- Opening Delimiter -

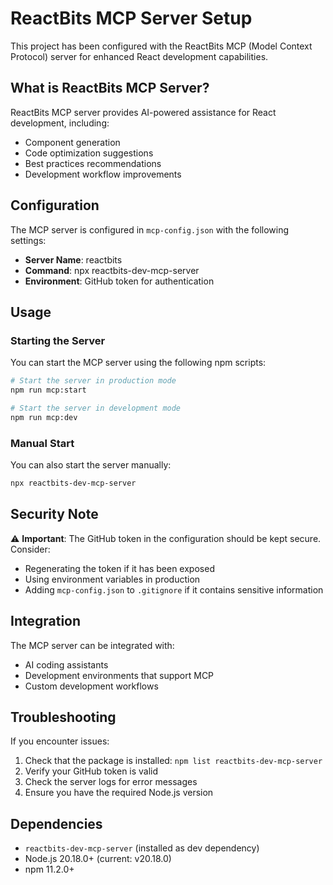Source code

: # ReactBits MCP Server Setup

This project has been configured with the ReactBits MCP (Model Context Protocol) server for enhanced React development capabilities.

## What is ReactBits MCP Server?

ReactBits MCP server provides AI-powered assistance for React development, including:
- Component generation
- Code optimization suggestions
- Best practices recommendations
- Development workflow improvements

## Configuration

The MCP server is configured in `mcp-config.json` with the following settings:
- **Server Name**: reactbits
- **Command**: npx reactbits-dev-mcp-server
- **Environment**: GitHub token for authentication

## Usage

### Starting the Server

You can start the MCP server using the following npm scripts:

```bash
# Start the server in production mode
npm run mcp:start

# Start the server in development mode
npm run mcp:dev
```

### Manual Start

You can also start the server manually:

```bash
npx reactbits-dev-mcp-server
```

## Security Note

⚠️ **Important**: The GitHub token in the configuration should be kept secure. Consider:
- Regenerating the token if it has been exposed
- Using environment variables in production
- Adding `mcp-config.json` to `.gitignore` if it contains sensitive information

## Integration

The MCP server can be integrated with:
- AI coding assistants
- Development environments that support MCP
- Custom development workflows

## Troubleshooting

If you encounter issues:
1. Check that the package is installed: `npm list reactbits-dev-mcp-server`
2. Verify your GitHub token is valid
3. Check the server logs for error messages
4. Ensure you have the required Node.js version

## Dependencies

- `reactbits-dev-mcp-server` (installed as dev dependency)
- Node.js 20.18.0+ (current: v20.18.0)
- npm 11.2.0+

- Closing Delimiter -

*ACTION ITEM:*
Copy each line of the listing that carries the word "Check".

*RESPONSE:*
1. Check that the package is installed: `npm list reactbits-dev-mcp-server`
3. Check the server logs for error messages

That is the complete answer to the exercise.